第39話 自覚①

 フィーアと二人で、学園の雑用を片付ける日が続く。

 この学園にやってきて、俺は初めて穏やかな日常を送っているのだと感じることができていた。

 グオリエ等クラスメイト達は、常に俺のことを侮蔑してくる。

 平民だから、ただその1点で。

 ”そうしてもいい空気だから”攻撃するのだ。

 せめてグオリエがいなければ、彼らの俺に対する反応はもう少しまともになっていただろうに。

 だが、それすら気にならないくらい、フィーアとの毎日は充実している。


 そんなある日のことだった。

 ストラ教授から、雑用を頼まれたのは。


「ほぉ……本当に二人できよったの」

「なんか含みのある言い方ですねー? 教授」

「いや何、学園の天使とも呼ばれておるフィーアと、特待生のハイムが二人で学園の雑用を片付けて回っていると聞いての」

「初めて聞きましたけどそれ!?」


 今私が考えたからの、と笑うストラ教授。

 この好々爺みたいな雰囲気を出しながら、まだ五十代なかばという中々びっくりな教授の頼みというのは、資料室の掃除らしい。

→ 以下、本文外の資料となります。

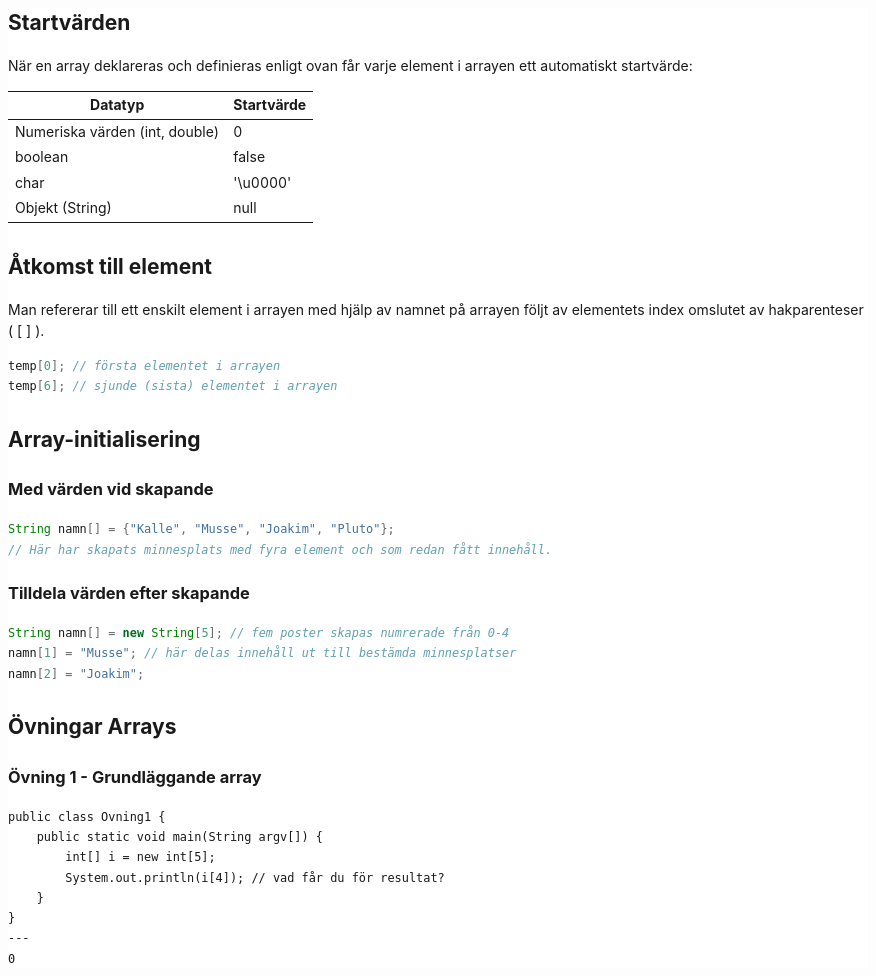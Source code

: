 ## Startvärden

När en array deklareras och definieras enligt ovan får varje element i arrayen ett automatiskt startvärde:

| Datatyp | Startvärde |
|---------|------------|
| Numeriska värden (int, double) | 0 |
| boolean | false |
| char | '\u0000' |
| Objekt (String) | null |

## Åtkomst till element

Man refererar till ett enskilt element i arrayen med hjälp av namnet på arrayen följt av elementets index omslutet av hakparenteser ( [ ] ).

```java
temp[0]; // första elementet i arrayen
temp[6]; // sjunde (sista) elementet i arrayen
```

## Array-initialisering

### Med värden vid skapande

```java
String namn[] = {"Kalle", "Musse", "Joakim", "Pluto"}; 
// Här har skapats minnesplats med fyra element och som redan fått innehåll.
```

### Tilldela värden efter skapande

```java
String namn[] = new String[5]; // fem poster skapas numrerade från 0-4
namn[1] = "Musse"; // här delas innehåll ut till bestämda minnesplatser
namn[2] = "Joakim";
```

## Övningar Arrays

### Övning 1 - Grundläggande array

```react:demo title="Övning 1 - Grundläggande array"
public class Ovning1 {
    public static void main(String argv[]) {
        int[] i = new int[5];
        System.out.println(i[4]); // vad får du för resultat?
    }
}
---
0
```
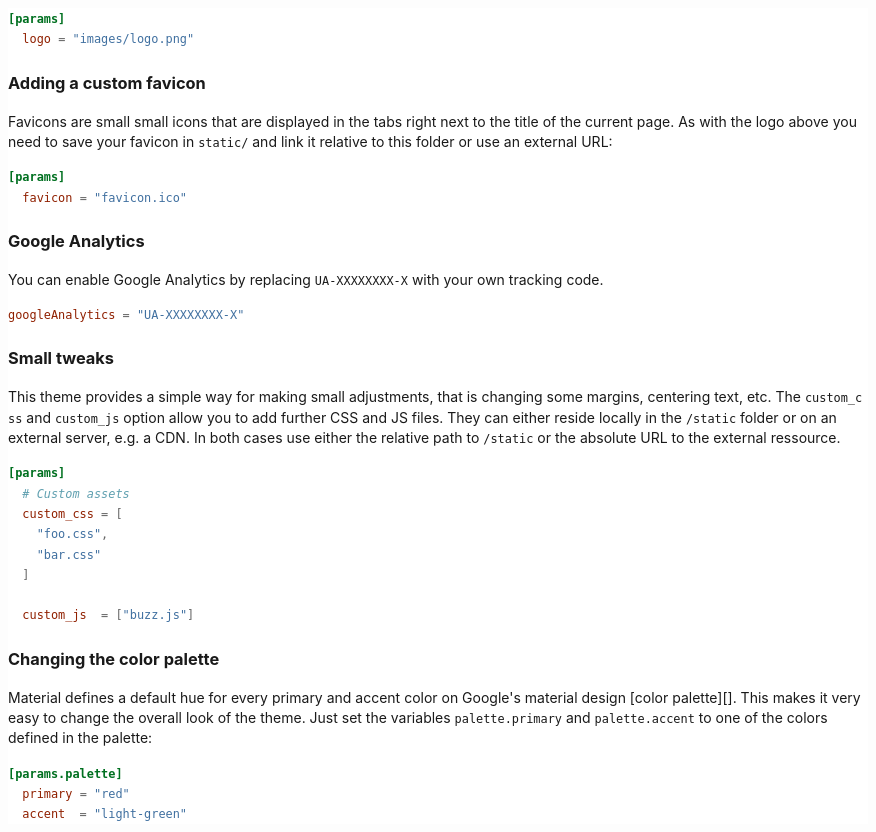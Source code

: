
 ```toml
[params]
  logo = "images/logo.png"
```

### Adding a custom favicon

Favicons are small small icons that are displayed in the tabs right next to the title of the current page. As with the logo above you need to save your favicon in `static/` and link it relative to this folder or use an external URL:

```toml
[params]
  favicon = "favicon.ico"
```

### Google Analytics

You can enable Google Analytics by replacing `UA-XXXXXXXX-X` with your own tracking code.

```toml
googleAnalytics = "UA-XXXXXXXX-X"
```

### Small tweaks

This theme provides a simple way for making small adjustments, that is changing
some margins, centering text, etc. The `custom_css` and `custom_js` option allow you to add further CSS and JS files. They can either reside locally in the `/static` folder or on an external server, e.g. a CDN. In both cases use either the relative path to `/static` or the absolute URL to the external ressource.


```toml
[params]
  # Custom assets
  custom_css = [
    "foo.css",
    "bar.css"
  ]

  custom_js  = ["buzz.js"]
```

### Changing the color palette

Material defines a default hue for every primary and accent color on Google's
material design [color palette][]. This makes it very easy to change the overall look of the theme. Just set the variables `palette.primary` and `palette.accent` to one of the colors defined in the palette:

```toml
[params.palette]
  primary = "red"
  accent  = "light-green"
```
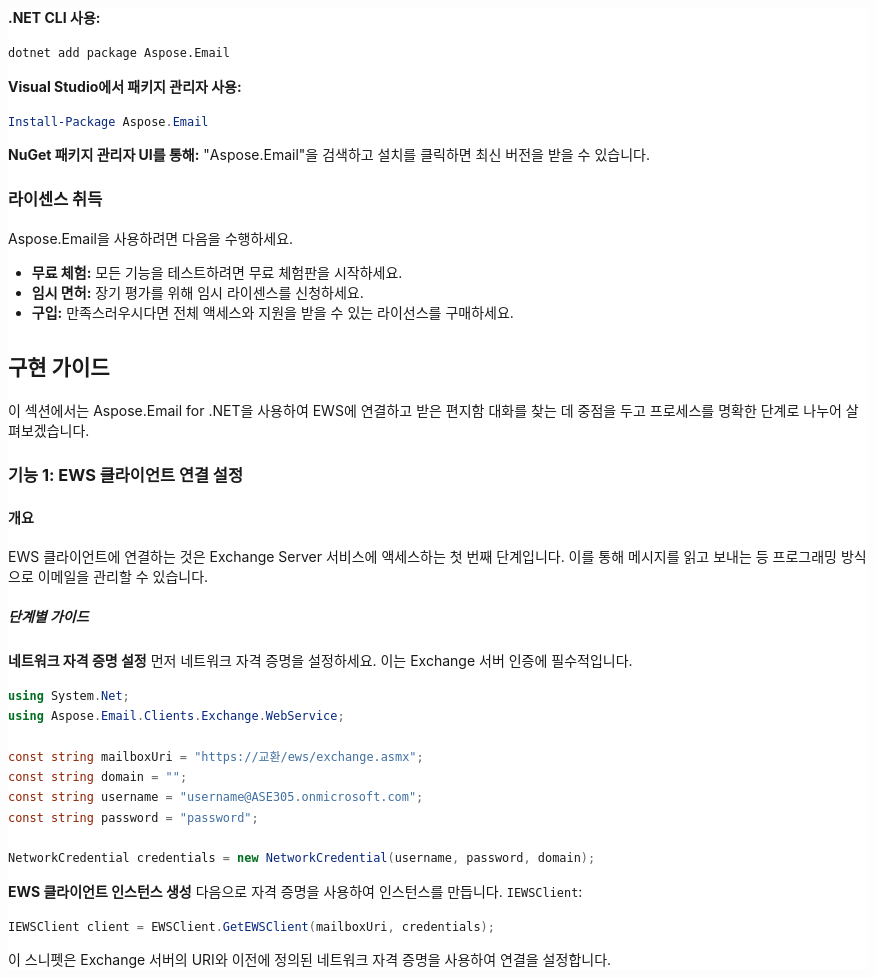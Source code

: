 **.NET CLI 사용:**

```bash
dotnet add package Aspose.Email
```

**Visual Studio에서 패키지 관리자 사용:**

```powershell
Install-Package Aspose.Email
```

**NuGet 패키지 관리자 UI를 통해:**
"Aspose.Email"을 검색하고 설치를 클릭하면 최신 버전을 받을 수 있습니다.

### 라이센스 취득
Aspose.Email을 사용하려면 다음을 수행하세요.
- **무료 체험:** 모든 기능을 테스트하려면 무료 체험판을 시작하세요.
- **임시 면허:** 장기 평가를 위해 임시 라이센스를 신청하세요.
- **구입:** 만족스러우시다면 전체 액세스와 지원을 받을 수 있는 라이선스를 구매하세요.

## 구현 가이드

이 섹션에서는 Aspose.Email for .NET을 사용하여 EWS에 연결하고 받은 편지함 대화를 찾는 데 중점을 두고 프로세스를 명확한 단계로 나누어 살펴보겠습니다.

### 기능 1: EWS 클라이언트 연결 설정

#### 개요
EWS 클라이언트에 연결하는 것은 Exchange Server 서비스에 액세스하는 첫 번째 단계입니다. 이를 통해 메시지를 읽고 보내는 등 프로그래밍 방식으로 이메일을 관리할 수 있습니다.

##### 단계별 가이드

**네트워크 자격 증명 설정**
먼저 네트워크 자격 증명을 설정하세요. 이는 Exchange 서버 인증에 필수적입니다.

```csharp
using System.Net;
using Aspose.Email.Clients.Exchange.WebService;

const string mailboxUri = "https://교환/ews/exchange.asmx";
const string domain = "";
const string username = "username@ASE305.onmicrosoft.com";
const string password = "password";

NetworkCredential credentials = new NetworkCredential(username, password, domain);
```

**EWS 클라이언트 인스턴스 생성**
다음으로 자격 증명을 사용하여 인스턴스를 만듭니다. `IEWSClient`:

```csharp
IEWSClient client = EWSClient.GetEWSClient(mailboxUri, credentials);
```

이 스니펫은 Exchange 서버의 URI와 이전에 정의된 네트워크 자격 증명을 사용하여 연결을 설정합니다.
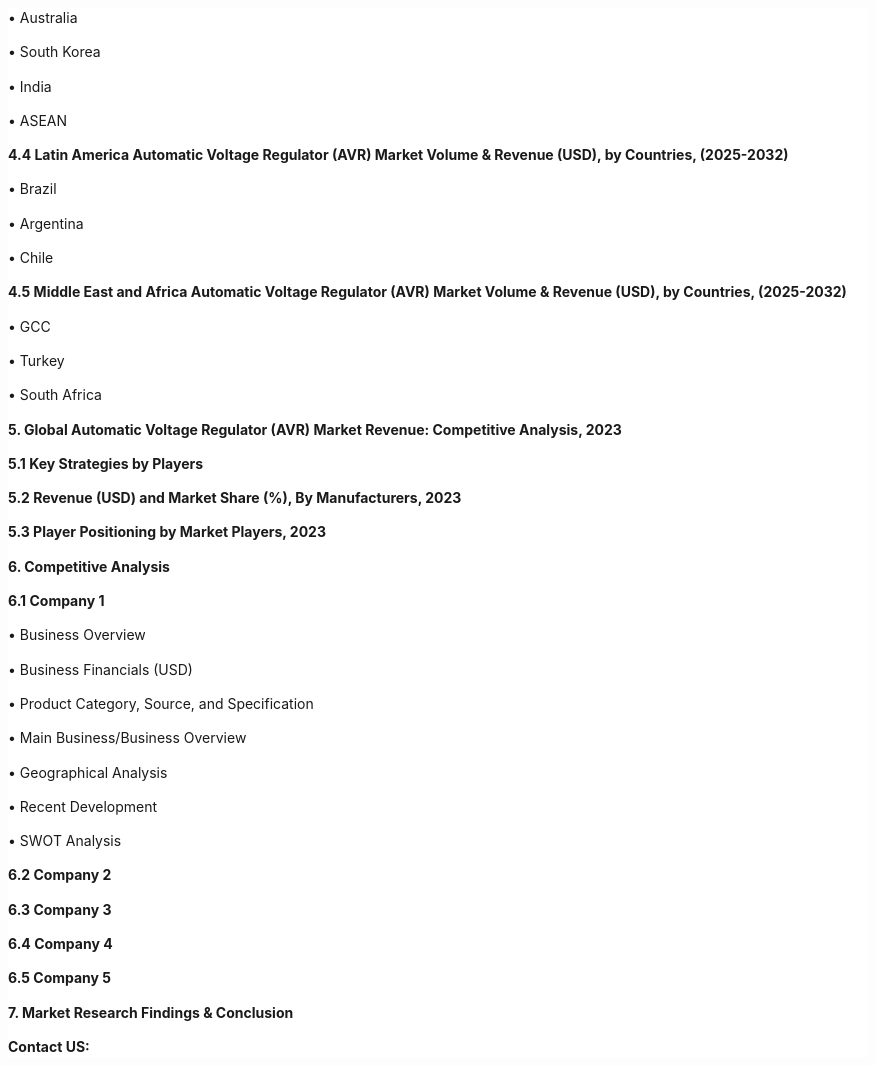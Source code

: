 • Australia

• South Korea

• India

• ASEAN

<strong>4.4 Latin America Automatic Voltage Regulator (AVR) Market Volume &amp; Revenue (USD), by Countries, (2025-2032)</strong>

• Brazil

• Argentina

• Chile

<strong>4.5 Middle East and Africa Automatic Voltage Regulator (AVR) Market Volume &amp; Revenue (USD), by Countries, (2025-2032)</strong>

• GCC

• Turkey

• South Africa

<strong>5. Global Automatic Voltage Regulator (AVR) Market Revenue: Competitive Analysis, 2023</strong>

<strong>5.1 Key Strategies by Players</strong>

<strong>5.2 Revenue (USD) and Market Share (%), By Manufacturers, 2023</strong>

<strong>5.3 Player Positioning by Market Players, 2023</strong>

<strong>6. Competitive Analysis</strong>

<strong>6.1 Company 1</strong>

• Business Overview

• Business Financials (USD)

• Product Category, Source, and Specification

• Main Business/Business Overview

• Geographical Analysis

• Recent Development

• SWOT Analysis

<strong>6.2 Company 2</strong>

<strong>6.3 Company 3</strong>

<strong>6.4 Company 4</strong>

<strong>6.5 Company 5</strong>

<strong>7. Market Research Findings &amp; Conclusion</strong>

<strong>Contact US:</strong>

「長年あそこは、誰も掃除しようとせんでな、大分埃が溜まっておるのだ」

「一応、ある程度はキレイにしてるんですけど……」


 普段からあそこを休憩所にしているフィーアだ。

 当然、休憩しても問題ない程度にはキレイになっている……はずなのだが。


「足の踏み場があるところはの。だが、他はそうではない。荷物をどかせば、そこから埃が湧いて出てくるぞ」

「そ、そんなに……?」


 思わず問い返してしまった。

 そういえば、こないだあそこで派手にころんだ時も、埃がすごかったような。


「こないだは、どこかの誰かさんが本棚を崩してしまったからの、埃も当たりをまって大分凄いことになっておる」

「な、なんで知ってるんですか!?」

「というか、片付けたよな? 俺達」


 なんでそんなとこまで把握してるんだよ……


「ま、年の功というやつだの。ともあれ中は汚れが酷い。一日で片付けずゆっくりすすめるのだ」

「はぁ……」

「それと……」


 それと?

 教授は、なぜかそこで言葉を一拍止めた。



「男女が密室で二人きりだからといって、如何わしいことをしてはいかんぞ」



 かなりストレートにそう言った。


「しませんよ! するわけないじゃないですか! 学校ですよ!?」

「なんだ、したくないのか」

「そういう話じゃなくって! セクハラで訴えますからね、先生!」


 言いながら怒っているフィーアは、なかなか可愛げがあった。

 だが、ここでそれを指摘すると間違いなくやぶ蛇なので、黙っている俺でもあった。